The hook wonders, "Whatever happened to the real niggas?" Over a sinister piano loop, the bars eviscerate every lame and lying fraud who ever crossed Billionaire's path. She even bends the gun back on Kurupt's "If I ever gave a fuck about a bitch" verse from Snoop Dogg's Doggystyle.
"I wanted to step out and say something, because we have all these dudes coming out with records like, 'These ho's ain't loyal' and, 'It ain't nothing to cut that bitch off.' They're always talking down on women," Billionaire explains as she walks past boutiques and marijuana dispensaries.
Melrose served as one of the settings for the "#RNS" video (which Billionaire directed), in which she and four girlfriends playfully taunt the opposite sex, voluptuous and defiant, affirming a message of female empowerment somewhere between the Powerpuff Girls and Queen Latifah's "U.N.I.T.Y."
"I felt like I had to mention that there are real women out here, but where are all the real niggas?" Billionaire says. "Because there's a lot of broads and lames running around out here."
Billionaire's backstory is as hard-knocks as any of her peers.
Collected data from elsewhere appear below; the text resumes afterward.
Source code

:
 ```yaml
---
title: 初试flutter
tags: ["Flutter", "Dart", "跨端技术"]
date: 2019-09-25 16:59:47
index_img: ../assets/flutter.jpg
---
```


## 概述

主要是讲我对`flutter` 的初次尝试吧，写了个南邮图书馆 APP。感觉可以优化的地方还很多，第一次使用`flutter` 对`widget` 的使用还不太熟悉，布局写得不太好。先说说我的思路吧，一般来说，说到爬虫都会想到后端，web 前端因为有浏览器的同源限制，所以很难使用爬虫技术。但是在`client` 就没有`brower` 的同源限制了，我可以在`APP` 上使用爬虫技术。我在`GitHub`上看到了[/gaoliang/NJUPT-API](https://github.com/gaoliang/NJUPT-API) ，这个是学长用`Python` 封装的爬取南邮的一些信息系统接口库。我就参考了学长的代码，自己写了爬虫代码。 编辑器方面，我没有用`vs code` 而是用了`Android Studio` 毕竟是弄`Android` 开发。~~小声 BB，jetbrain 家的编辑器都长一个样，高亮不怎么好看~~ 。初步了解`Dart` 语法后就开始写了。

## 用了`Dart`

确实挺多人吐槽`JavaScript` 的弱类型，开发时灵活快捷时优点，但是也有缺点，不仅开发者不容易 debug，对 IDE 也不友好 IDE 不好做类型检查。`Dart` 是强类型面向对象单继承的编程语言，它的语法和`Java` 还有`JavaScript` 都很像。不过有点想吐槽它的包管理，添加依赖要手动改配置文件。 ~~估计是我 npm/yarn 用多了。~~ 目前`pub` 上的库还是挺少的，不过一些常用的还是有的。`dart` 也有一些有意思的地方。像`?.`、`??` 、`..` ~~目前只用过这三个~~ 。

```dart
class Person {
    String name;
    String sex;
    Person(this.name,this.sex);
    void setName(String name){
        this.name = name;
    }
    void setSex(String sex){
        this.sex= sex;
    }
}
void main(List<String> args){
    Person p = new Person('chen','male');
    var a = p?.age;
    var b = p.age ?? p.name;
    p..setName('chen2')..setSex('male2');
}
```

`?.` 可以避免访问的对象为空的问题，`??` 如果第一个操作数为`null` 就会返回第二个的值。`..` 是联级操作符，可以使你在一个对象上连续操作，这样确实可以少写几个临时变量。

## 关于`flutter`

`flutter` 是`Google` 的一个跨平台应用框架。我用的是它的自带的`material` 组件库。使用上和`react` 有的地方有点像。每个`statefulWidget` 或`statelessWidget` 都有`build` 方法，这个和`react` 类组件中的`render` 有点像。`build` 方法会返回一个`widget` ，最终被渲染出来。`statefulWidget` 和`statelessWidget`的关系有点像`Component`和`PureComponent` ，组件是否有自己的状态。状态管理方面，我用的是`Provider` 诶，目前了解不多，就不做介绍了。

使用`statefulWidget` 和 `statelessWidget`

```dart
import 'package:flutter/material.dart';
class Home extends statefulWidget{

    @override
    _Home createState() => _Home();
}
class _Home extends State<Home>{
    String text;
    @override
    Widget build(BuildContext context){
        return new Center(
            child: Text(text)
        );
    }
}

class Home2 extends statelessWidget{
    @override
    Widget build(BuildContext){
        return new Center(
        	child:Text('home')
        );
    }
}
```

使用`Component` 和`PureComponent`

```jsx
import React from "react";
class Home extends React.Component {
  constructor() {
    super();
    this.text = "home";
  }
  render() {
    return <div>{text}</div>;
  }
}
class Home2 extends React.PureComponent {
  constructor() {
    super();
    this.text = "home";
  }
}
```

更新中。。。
Raised in the same Long Beach Crip-dominated neighborhood as Snoop Dogg, Warren G and Nate Dogg, she was 2 when her parents split.
"It was a crazy period. My mom was starving us at the time because she had mental problems," says Billionaire, the eldest of three children.
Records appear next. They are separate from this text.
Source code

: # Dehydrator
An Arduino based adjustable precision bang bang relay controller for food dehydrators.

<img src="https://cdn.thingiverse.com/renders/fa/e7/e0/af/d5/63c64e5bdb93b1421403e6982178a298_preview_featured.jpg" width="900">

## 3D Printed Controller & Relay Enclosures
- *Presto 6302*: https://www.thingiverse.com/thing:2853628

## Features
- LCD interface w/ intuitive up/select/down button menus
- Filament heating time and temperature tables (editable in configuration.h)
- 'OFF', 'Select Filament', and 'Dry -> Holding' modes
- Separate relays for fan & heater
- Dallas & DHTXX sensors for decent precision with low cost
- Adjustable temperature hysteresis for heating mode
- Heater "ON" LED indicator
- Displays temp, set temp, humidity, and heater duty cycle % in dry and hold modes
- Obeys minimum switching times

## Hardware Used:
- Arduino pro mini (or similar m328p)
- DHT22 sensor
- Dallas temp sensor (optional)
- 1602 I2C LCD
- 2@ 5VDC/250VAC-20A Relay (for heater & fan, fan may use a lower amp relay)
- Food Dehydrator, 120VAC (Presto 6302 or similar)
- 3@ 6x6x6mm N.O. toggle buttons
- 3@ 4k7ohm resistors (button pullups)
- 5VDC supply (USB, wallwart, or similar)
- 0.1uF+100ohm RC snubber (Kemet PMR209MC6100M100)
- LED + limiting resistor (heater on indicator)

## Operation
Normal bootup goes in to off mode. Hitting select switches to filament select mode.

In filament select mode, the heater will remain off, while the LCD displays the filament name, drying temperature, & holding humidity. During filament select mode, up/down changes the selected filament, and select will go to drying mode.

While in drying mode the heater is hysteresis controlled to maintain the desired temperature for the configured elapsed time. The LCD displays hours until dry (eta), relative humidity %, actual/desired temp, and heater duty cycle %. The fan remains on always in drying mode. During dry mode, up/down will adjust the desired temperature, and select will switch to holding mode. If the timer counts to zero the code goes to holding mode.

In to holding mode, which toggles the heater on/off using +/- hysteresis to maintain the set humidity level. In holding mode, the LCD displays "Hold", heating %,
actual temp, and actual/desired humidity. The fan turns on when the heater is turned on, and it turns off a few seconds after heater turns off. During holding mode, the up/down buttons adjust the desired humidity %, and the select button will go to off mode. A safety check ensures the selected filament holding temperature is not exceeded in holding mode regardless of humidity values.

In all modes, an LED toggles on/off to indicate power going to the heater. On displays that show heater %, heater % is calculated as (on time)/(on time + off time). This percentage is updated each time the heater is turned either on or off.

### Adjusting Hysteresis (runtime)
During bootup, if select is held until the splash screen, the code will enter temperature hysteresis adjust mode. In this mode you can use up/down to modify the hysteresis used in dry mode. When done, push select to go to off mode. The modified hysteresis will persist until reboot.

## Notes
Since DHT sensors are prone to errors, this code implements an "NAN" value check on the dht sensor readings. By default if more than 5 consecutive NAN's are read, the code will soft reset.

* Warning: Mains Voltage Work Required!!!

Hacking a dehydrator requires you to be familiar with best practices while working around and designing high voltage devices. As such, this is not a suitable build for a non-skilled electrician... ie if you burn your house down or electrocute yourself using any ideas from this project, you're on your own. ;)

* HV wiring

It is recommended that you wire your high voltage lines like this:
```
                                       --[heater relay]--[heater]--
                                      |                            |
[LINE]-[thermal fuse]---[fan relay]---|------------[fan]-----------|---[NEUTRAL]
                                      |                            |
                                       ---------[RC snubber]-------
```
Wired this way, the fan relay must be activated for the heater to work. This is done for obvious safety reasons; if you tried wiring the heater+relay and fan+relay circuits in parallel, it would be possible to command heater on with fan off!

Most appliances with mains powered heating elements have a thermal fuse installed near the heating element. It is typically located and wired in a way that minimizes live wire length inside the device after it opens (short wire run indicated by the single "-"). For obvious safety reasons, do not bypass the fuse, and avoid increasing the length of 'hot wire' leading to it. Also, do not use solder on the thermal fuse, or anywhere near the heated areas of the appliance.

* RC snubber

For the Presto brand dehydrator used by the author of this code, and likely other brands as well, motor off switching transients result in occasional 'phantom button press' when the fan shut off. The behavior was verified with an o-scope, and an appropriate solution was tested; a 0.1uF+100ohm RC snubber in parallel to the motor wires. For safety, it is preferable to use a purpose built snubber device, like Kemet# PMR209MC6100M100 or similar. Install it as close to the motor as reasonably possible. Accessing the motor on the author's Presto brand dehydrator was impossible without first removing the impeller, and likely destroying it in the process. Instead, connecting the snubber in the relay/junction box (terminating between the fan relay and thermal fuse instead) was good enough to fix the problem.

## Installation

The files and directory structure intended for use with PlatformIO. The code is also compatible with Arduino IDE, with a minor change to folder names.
After the divorce, Billionaire's mother went to live with her own mother. But about eight years ago, her grandmother moved to Atlanta. In order to stay close to her kids, the then-teen rapper's mom decided to live out of her car, which she's done ever since.
"I'm starting to see her a lot more now. She'll stop by the house sometimes. I'll bathe her, take her to eat, take her to the movies," Billionaire says. "No matter what happened between us, I'll always love her. She's definitely my motivation. I do this all for her."
Her father, a power generator engineer of Puerto Rican descent, mostly raised Billionaire and her siblings. She speaks proudly of how hard he's worked to support them and her career — in spite of other familial tragedies that included a mother wracked by substance abuse and a brother who committed suicide.
Billionaire started rapping in high school at Long Beach Poly; her first performance was at a lunchtime pep rally. When asked what she was like during those years, she replies with a mischievous laugh: "Bad. ... I used to hang around with the gangsters, party and smoke weed ... but I also had a 4.0 grade point average."
Between the color ink sleeves, lip ring and long eyelashes, she could be the heroine of The LOX's "Ryde or Die, Bitch" or Apache's "Gangsta Bitch." But she also has a softer side: She loves classical music and the color pink, and has tattoos of flowers and cartoon kittens — which somewhat balance out the gun tatted on her neck.
As lacerating as "#RNS" can be, it doesn't demonize men but merely vents frustrations and chronicles her quest for someone willing to "meet me halfway."
"My Hello Kitty side is girly, softer and more emotional," Billionaire says. "The gangsta comes in because I can also be a thugged-out tomboy. I like to run and compete with the boys."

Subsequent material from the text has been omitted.